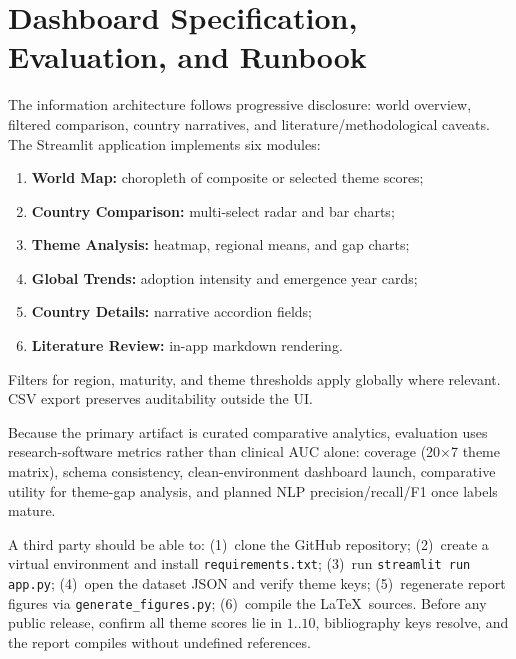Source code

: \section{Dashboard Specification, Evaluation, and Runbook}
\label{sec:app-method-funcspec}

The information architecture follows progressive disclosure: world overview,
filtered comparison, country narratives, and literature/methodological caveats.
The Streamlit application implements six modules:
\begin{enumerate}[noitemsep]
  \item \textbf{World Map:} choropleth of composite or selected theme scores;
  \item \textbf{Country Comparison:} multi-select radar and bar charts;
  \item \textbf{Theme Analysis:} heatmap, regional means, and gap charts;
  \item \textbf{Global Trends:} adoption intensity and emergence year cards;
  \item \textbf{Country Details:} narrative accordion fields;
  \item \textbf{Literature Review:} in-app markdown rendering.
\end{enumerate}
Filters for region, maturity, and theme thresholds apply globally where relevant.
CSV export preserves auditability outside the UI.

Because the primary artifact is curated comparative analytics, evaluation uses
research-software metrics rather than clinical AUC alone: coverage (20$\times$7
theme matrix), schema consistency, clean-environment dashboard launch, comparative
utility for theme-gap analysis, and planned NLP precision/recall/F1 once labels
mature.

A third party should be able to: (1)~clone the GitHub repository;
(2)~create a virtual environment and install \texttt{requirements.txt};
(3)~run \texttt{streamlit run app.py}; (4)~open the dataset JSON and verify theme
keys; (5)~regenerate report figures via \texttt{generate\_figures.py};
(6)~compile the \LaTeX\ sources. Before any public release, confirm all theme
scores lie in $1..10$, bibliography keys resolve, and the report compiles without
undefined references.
_ _ _ _
→ Task
Pictures aside, write out verbatim every line from the first line of the material through the line holding "filtered comparison, country".

→ Output
Source code

: \section{Dashboard Specification, Evaluation, and Runbook}
\label{sec:app-method-funcspec}

The information architecture follows progressive disclosure: world overview,
filtered comparison, country narratives, and literature/methodological caveats.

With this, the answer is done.